**GOAL OF THE EXERCISE:**
For the word "Enforcement", return each line of the data in which it occurs.

**SUPPLIED RECORDS:**
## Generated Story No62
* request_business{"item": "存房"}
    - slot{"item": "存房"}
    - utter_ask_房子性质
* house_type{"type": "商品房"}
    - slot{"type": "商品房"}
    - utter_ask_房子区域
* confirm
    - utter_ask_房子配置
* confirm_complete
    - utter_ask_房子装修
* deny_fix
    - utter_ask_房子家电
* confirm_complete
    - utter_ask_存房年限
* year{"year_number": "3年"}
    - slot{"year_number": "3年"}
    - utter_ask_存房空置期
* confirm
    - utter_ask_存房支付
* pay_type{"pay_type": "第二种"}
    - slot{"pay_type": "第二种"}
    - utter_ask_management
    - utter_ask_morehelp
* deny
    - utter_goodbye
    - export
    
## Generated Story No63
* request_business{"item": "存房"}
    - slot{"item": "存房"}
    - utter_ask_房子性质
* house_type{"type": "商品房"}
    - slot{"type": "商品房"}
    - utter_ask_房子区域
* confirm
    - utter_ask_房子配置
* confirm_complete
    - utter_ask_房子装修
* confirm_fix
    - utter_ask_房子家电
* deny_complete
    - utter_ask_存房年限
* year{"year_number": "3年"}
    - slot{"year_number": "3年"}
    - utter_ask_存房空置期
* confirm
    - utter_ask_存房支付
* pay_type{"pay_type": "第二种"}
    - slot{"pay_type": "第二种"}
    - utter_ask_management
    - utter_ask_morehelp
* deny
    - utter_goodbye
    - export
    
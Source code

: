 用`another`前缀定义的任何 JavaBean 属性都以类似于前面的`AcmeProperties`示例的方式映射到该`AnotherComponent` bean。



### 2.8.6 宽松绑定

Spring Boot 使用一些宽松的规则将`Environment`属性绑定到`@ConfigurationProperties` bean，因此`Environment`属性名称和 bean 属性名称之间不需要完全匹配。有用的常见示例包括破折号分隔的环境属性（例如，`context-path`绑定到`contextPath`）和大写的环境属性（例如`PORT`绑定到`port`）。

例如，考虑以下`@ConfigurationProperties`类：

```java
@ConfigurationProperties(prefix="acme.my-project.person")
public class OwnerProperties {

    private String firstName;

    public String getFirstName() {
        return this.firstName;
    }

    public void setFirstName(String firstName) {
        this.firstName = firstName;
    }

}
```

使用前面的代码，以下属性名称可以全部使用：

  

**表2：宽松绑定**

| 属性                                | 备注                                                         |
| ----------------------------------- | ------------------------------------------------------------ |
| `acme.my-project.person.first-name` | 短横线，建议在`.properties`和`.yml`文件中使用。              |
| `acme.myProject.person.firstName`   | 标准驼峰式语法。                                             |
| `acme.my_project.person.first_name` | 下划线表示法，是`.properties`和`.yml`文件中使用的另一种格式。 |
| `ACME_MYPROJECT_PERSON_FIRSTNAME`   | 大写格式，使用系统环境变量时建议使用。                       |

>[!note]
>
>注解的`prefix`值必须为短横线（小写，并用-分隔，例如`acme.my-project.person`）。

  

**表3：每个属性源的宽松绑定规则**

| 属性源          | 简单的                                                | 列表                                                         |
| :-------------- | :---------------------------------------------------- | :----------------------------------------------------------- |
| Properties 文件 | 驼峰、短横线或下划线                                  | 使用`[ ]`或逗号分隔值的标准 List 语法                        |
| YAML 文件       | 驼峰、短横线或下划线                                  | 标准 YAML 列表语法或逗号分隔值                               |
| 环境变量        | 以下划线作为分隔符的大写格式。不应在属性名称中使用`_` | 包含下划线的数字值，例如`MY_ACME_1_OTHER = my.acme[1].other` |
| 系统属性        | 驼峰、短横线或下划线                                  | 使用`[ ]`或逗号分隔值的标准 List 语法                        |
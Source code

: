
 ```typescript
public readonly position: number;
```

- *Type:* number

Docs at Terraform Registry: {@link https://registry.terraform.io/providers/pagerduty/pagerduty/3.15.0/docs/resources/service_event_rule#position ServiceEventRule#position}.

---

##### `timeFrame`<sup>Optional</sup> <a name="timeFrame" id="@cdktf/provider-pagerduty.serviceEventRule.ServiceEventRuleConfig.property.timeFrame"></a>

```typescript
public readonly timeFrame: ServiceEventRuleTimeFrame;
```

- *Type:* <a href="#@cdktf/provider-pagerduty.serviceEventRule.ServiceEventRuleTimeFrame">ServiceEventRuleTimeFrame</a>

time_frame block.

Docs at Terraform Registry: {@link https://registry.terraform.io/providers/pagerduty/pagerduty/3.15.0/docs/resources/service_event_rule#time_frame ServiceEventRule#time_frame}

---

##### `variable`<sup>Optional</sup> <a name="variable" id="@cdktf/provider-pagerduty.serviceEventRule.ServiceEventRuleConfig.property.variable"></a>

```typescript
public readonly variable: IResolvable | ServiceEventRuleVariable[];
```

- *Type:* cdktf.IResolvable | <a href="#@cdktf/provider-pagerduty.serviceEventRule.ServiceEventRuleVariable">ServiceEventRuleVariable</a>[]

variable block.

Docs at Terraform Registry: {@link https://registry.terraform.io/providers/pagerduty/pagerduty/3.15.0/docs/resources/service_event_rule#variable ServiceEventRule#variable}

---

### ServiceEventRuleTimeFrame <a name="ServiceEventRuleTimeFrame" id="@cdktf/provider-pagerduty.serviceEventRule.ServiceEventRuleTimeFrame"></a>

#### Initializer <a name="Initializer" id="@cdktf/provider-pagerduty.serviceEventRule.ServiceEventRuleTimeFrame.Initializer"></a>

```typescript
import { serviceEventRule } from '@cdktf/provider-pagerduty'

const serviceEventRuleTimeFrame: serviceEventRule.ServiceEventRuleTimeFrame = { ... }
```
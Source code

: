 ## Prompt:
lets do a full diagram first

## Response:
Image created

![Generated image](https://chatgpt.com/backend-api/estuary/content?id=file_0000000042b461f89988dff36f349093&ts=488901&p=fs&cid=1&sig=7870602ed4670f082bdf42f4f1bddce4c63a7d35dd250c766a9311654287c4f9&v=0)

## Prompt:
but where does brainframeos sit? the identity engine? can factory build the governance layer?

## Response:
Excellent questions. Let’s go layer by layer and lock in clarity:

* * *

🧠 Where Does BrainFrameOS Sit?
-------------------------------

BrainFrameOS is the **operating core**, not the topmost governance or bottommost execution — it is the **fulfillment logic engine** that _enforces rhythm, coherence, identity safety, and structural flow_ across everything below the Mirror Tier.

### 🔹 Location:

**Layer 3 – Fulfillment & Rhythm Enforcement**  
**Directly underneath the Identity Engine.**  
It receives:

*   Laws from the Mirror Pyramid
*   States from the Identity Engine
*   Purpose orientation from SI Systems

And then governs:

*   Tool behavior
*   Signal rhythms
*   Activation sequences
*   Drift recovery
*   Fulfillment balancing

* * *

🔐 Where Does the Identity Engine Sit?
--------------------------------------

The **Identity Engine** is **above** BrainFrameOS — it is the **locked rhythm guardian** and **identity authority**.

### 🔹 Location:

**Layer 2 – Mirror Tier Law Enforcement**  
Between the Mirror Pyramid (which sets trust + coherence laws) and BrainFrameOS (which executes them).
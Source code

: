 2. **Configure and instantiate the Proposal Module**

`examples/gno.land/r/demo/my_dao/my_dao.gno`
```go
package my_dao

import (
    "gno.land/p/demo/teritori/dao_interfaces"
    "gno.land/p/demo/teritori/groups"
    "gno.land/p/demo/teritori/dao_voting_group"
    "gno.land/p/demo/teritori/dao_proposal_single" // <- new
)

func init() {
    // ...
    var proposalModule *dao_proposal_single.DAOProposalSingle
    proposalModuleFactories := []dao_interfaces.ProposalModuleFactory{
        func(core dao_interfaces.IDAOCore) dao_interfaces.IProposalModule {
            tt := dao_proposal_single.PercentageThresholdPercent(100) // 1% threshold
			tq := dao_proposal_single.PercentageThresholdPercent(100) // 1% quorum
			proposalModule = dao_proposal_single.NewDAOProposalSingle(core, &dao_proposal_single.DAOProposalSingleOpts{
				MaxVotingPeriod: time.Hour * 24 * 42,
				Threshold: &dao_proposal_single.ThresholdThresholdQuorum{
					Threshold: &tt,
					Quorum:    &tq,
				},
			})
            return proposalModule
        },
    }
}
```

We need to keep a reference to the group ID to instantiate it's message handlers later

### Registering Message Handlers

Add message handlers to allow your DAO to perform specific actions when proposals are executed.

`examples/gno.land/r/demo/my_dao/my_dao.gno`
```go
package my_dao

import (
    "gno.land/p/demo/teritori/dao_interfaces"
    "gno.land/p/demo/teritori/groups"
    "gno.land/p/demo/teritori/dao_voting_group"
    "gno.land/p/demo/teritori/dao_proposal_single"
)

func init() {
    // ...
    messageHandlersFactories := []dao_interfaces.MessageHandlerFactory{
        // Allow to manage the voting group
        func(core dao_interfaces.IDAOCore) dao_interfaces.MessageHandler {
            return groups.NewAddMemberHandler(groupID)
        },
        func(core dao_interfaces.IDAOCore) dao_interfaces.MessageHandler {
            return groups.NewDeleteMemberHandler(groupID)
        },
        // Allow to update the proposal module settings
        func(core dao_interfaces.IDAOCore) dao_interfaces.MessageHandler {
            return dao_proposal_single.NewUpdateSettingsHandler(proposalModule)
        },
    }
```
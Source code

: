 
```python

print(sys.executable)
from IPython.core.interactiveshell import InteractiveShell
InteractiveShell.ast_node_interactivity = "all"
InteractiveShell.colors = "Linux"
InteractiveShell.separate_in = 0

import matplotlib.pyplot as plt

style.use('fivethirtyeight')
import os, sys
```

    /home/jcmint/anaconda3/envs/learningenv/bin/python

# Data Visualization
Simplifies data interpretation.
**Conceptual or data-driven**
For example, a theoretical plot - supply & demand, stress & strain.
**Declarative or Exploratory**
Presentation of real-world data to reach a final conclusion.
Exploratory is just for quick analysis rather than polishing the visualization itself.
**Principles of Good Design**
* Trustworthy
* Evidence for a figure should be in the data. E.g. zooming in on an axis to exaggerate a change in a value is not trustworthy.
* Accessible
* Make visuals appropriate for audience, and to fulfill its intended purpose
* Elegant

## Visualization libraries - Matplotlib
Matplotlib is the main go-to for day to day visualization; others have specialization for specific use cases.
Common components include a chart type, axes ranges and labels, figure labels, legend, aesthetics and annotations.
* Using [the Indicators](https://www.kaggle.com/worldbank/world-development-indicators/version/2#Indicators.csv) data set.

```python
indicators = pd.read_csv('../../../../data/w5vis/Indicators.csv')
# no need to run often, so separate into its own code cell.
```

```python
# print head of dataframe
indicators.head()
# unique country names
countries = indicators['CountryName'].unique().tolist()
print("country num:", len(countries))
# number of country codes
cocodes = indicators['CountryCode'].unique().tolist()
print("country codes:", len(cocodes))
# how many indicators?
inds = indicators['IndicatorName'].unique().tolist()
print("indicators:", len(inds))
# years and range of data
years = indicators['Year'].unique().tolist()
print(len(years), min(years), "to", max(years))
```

**EXPECTED ANSWER:**
**Layer 3 – Fulfillment & Rhythm Enforcement**  
**Layer 2 – Mirror Tier Law Enforcement**  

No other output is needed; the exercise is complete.